何かの予感を帯びたように、しっとりとうるんだ黒い瞳を見つめながら、そっと椎名のジャージに手をかけ、――ポケットからするりと白いカードを抜き出す。
「――あっ……だ、だめ……っ」
慌ててこちらに伸ばされた手をヒョイと避け、勝ち誇った顔でカードを裏返すと、
「……」
そこに書かれた文字を読んでから、――俺は椎名の顔を見て、口角をぐっと斜めに引き上げた。
「へえ。お前、……俺のこと、そんな風に思ってたの」
「……」
「もしかしてお母さんにも話してるのかな、このこと」
俯き、自分のジャージの裾をいじいじしながら、ちら、と俺の顔を窺い、慌てて目を伏せる。
「……そ。
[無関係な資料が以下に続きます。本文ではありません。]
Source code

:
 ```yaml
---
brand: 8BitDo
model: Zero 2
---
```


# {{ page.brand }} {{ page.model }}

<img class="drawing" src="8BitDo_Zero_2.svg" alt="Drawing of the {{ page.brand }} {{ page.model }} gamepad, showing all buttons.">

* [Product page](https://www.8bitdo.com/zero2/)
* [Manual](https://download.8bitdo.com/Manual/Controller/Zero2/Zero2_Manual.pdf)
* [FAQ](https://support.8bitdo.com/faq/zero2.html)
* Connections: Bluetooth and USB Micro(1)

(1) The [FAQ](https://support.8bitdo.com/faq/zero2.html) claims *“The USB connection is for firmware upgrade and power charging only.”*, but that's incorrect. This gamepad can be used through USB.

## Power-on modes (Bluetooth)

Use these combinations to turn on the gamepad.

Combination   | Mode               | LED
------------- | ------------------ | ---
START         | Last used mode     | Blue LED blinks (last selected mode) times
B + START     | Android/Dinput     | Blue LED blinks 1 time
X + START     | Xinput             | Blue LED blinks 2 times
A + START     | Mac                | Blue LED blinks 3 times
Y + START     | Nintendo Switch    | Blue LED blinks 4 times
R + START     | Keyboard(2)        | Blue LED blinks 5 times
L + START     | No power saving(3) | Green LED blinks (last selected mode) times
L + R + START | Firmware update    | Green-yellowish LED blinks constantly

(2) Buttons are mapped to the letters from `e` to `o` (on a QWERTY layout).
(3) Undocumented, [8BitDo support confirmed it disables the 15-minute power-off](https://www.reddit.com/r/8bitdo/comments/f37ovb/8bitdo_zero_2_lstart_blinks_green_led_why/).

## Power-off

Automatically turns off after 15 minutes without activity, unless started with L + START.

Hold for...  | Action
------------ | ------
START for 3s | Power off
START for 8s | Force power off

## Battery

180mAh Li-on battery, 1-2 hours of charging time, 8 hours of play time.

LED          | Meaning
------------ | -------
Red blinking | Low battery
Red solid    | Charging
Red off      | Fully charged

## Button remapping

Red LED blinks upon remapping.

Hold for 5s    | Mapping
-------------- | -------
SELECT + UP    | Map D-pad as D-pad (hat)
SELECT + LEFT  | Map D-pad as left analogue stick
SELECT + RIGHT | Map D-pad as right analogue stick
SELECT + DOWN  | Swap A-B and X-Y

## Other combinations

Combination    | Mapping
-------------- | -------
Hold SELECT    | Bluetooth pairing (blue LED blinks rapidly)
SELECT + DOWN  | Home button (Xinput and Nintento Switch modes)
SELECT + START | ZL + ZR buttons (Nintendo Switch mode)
なるほどね。お前の気持ちはよく分かった」
紙に書かれた文字をぴら、と椎名に向け、にっこり笑う。
椎名は、えへ、とバツが悪そうに愛想笑いを浮かべた。
白いカードには、誰が書いたのか、とても適当で下手くそな字で、
『真正ドSオトコ』
と書かれていた。
「……だから見ちゃダメって……言ったのに……」
極限まで小さくなった椎名が、蚊の鳴くような声でぽつりと呟いた。